►

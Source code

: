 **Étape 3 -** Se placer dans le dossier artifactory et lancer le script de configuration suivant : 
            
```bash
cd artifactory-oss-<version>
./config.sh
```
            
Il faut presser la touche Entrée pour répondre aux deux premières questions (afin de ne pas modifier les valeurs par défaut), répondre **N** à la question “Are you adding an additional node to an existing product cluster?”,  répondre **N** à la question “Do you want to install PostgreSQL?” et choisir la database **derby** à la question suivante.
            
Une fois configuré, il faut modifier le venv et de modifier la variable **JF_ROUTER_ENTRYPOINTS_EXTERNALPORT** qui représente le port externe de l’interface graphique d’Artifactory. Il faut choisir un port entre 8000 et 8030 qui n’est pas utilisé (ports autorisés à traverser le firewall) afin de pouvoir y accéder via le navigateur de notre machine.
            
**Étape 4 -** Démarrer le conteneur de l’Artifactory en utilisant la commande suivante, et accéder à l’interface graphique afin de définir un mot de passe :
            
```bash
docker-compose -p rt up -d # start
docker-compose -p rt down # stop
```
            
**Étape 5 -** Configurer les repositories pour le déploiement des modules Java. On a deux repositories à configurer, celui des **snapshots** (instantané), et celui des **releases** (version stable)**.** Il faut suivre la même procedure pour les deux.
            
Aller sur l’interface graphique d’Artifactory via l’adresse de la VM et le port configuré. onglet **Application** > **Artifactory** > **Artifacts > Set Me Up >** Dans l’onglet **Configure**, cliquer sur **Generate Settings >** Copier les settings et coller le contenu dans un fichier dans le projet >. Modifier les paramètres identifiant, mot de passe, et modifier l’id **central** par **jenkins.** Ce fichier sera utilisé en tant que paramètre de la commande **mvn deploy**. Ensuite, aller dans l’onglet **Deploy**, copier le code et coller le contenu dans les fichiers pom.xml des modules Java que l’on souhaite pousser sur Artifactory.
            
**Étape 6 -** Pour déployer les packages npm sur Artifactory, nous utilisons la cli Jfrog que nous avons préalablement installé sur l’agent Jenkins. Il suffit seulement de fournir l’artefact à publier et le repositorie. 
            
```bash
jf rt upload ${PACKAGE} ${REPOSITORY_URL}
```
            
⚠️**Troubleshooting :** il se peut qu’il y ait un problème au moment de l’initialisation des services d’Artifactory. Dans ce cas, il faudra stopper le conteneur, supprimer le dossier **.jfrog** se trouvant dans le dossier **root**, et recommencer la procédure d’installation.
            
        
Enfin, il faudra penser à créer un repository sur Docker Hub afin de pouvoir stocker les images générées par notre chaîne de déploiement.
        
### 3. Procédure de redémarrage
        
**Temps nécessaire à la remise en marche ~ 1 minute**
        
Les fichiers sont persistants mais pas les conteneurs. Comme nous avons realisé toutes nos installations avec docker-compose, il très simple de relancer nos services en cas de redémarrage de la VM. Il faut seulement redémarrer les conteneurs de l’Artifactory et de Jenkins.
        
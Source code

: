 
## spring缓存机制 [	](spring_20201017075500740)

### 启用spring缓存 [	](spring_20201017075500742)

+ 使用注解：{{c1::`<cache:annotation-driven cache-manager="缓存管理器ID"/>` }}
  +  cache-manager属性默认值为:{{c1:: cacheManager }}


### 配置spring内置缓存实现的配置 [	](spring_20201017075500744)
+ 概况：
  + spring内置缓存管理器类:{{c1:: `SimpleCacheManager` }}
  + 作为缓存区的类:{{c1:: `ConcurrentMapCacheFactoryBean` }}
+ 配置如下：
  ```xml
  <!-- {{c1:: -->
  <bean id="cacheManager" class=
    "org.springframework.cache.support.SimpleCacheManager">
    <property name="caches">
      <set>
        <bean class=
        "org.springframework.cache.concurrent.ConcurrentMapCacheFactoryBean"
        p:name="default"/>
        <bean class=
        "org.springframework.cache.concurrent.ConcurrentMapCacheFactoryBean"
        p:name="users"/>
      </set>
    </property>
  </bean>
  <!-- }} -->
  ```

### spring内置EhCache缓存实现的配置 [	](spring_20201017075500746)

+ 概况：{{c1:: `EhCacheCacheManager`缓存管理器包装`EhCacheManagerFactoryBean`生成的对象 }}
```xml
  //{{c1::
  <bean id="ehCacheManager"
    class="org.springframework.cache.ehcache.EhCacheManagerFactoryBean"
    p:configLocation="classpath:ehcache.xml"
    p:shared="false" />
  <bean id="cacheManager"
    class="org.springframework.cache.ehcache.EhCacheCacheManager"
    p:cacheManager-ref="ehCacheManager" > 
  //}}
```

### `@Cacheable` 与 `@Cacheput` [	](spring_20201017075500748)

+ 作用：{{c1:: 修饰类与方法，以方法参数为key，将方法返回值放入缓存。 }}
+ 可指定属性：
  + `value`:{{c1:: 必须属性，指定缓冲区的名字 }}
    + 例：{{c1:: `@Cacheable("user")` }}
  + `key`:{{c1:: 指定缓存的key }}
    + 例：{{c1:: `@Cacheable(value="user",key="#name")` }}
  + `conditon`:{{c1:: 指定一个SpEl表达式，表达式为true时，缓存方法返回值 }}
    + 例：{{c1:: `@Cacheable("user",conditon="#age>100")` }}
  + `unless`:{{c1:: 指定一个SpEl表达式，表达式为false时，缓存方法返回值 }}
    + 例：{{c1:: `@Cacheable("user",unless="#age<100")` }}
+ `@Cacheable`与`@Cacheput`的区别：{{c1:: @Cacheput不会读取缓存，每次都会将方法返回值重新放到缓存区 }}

◄

GOAL OF THE EXERCISE —
Give a tally of the lines in the listing above that contain the word "conditon", and provide nothing beyond the number.

RESULT FOR THIS EXERCISE —
2